**What you should do:**
The answer should consist of each line below that contains the word "subrandSeed".

(Excerpted data)

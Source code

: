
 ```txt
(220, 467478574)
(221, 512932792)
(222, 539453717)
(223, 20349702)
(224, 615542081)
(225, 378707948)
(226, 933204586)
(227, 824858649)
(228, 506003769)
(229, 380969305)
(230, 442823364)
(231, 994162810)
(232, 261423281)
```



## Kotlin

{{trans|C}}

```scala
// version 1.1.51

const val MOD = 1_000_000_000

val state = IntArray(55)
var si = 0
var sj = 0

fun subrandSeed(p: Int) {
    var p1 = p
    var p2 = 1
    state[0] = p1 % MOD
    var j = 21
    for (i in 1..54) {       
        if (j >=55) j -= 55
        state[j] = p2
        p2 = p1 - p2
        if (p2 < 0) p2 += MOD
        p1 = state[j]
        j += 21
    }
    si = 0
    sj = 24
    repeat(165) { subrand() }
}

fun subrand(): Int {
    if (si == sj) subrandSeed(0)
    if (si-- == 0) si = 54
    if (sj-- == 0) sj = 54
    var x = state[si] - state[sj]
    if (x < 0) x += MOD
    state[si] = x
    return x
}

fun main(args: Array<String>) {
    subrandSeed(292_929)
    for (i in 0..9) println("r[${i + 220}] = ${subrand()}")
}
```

(End Excerpted data)
(Excerpted data)

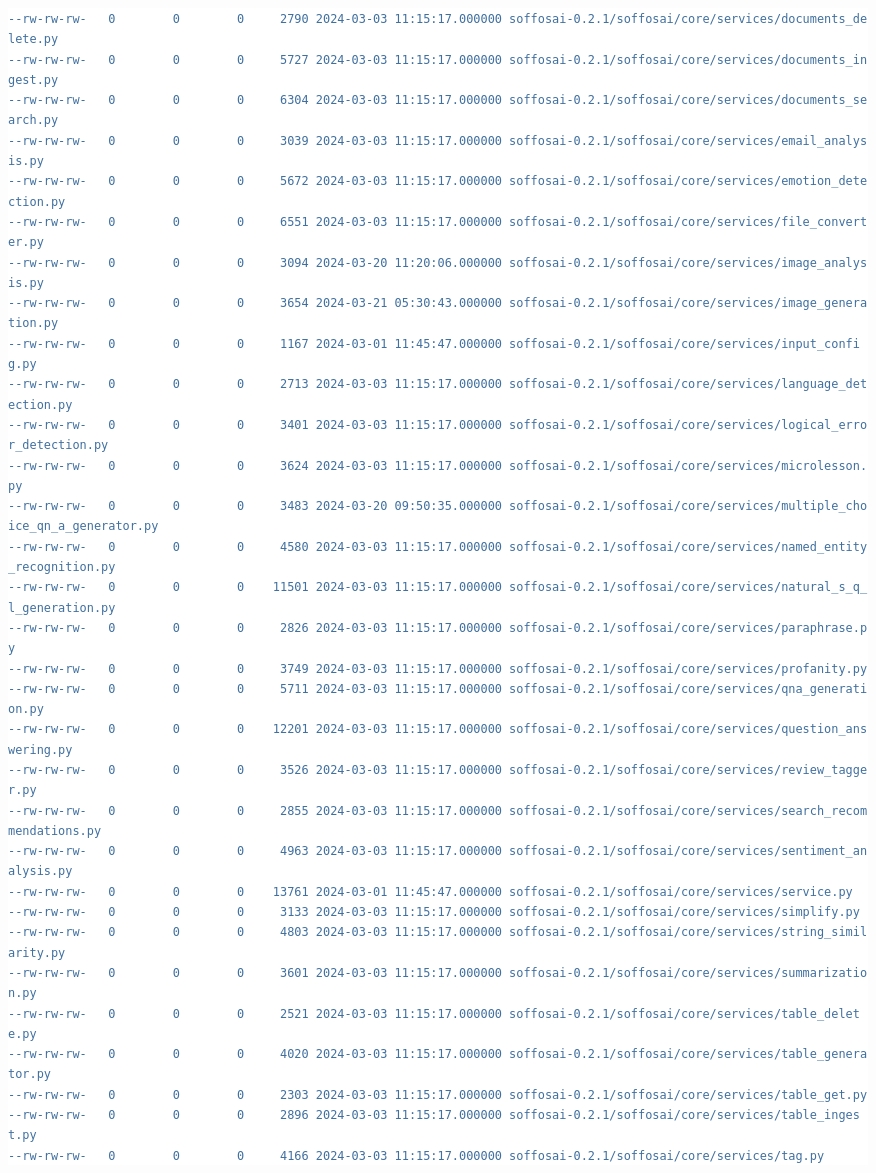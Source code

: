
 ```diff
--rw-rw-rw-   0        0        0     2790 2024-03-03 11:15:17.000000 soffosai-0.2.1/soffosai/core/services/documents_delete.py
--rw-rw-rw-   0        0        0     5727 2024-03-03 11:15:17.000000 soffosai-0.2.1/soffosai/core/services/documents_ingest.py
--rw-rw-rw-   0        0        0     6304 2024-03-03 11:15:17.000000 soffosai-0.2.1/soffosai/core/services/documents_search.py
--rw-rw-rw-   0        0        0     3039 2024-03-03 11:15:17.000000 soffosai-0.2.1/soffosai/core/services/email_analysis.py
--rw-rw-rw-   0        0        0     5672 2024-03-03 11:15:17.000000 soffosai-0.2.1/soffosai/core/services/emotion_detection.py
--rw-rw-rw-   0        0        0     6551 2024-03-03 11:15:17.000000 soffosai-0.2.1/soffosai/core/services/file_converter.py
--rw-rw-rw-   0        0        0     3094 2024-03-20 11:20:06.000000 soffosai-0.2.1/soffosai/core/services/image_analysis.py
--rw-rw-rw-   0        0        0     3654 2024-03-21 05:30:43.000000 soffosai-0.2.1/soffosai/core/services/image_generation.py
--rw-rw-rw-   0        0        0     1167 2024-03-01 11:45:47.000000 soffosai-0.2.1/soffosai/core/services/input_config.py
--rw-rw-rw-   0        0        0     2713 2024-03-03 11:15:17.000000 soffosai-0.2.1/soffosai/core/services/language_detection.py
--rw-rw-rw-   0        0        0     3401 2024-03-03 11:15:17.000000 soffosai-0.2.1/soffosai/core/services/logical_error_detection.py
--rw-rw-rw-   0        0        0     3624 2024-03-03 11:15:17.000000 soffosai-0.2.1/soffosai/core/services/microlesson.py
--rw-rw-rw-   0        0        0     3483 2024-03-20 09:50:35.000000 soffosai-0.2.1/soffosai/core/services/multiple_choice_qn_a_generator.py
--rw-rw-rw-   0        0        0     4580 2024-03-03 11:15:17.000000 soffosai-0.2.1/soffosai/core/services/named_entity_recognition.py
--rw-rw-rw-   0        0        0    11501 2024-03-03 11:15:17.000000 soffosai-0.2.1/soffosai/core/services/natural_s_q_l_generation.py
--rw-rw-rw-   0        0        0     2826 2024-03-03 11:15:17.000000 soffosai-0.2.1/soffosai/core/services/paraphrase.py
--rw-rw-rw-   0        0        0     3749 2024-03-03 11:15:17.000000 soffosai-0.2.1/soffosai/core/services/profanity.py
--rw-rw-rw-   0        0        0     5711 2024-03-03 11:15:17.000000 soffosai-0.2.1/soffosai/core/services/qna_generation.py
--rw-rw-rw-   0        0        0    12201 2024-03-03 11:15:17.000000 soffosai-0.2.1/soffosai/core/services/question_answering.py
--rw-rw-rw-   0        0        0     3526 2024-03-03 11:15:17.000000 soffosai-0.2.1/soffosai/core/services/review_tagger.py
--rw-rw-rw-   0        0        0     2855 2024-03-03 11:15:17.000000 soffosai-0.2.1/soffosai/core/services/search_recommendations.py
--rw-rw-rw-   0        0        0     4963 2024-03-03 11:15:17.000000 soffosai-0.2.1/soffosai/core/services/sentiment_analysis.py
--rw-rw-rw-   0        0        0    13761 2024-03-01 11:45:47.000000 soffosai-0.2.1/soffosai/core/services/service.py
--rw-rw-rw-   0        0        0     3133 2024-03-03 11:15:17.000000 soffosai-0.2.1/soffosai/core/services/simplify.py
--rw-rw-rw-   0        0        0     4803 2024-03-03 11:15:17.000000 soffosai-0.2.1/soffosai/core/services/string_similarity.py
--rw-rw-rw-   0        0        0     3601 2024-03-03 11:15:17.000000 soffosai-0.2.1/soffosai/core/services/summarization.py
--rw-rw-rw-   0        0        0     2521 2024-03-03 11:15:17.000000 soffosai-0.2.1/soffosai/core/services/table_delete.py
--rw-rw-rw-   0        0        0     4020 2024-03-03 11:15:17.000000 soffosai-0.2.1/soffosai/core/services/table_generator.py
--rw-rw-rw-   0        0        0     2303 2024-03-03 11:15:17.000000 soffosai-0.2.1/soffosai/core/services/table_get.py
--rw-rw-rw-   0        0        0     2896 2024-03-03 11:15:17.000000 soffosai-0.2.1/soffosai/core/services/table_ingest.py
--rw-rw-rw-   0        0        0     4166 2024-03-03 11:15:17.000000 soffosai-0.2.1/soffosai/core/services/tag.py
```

(End Excerpted data)

**Answer for the task:**
fun subrandSeed(p: Int) {
    if (si == sj) subrandSeed(0)
    subrandSeed(292_929)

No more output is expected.